いつもアイ・スマイル社会保険労務士法人(愛知県名古屋市)のホームページブログページをご覧頂きありがとうございます。社労士の江崎です。

もう3月も終わりですね。そして、いよいよ2022年4月1日からは、中小企業においてもパワハラ防止対策が義務化されます。

もちろん私は社労士なので、会社が法改正に対応する事はとても大事だとは思っていますが、今回の法改正に関係なく、「パワハラ問題」は会社にとって大きな損失なので、会社を強化するという観点からパワハラ対策をしていくべきだと考えています。

「パワハラ」は、従業員の士気や生産性を下げ、離職率を高め、場合によっては社員のメンタル不調を引き起こす等、実は会社の業績に大きな影響を与えている事も少なくありません。

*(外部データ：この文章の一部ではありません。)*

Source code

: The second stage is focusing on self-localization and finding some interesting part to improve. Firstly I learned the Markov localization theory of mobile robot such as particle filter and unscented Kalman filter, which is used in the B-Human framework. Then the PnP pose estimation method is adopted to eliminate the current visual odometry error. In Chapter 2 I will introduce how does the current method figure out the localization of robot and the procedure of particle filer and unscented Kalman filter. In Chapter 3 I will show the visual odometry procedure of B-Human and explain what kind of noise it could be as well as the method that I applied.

大切な社員が、苦しい気持ちで仕事をしていたり、病気になってしまったりするのは本当に悲しい事です。だからこそ、こういった問題から目をそらさず、真摯に向き合う事が大切なのではないでしょうか?

さて、ここから少し視点を変えてみます。

ハラスメント対策の必要性を感じる一方で、
会社側も、従業員側も「パワハラ」について不健全に解釈し、
世の中の空気が、会社にとってマイナスに作用しているように感じる場面も少なくありません。

「パワハラ」と「厳しさ」は異なりますし、「パワハラ対策」と「甘やかし」は異なります。
この事は誰もが何となく理解していますが、実際の行動指針に落としこむのは難しいのが現実です。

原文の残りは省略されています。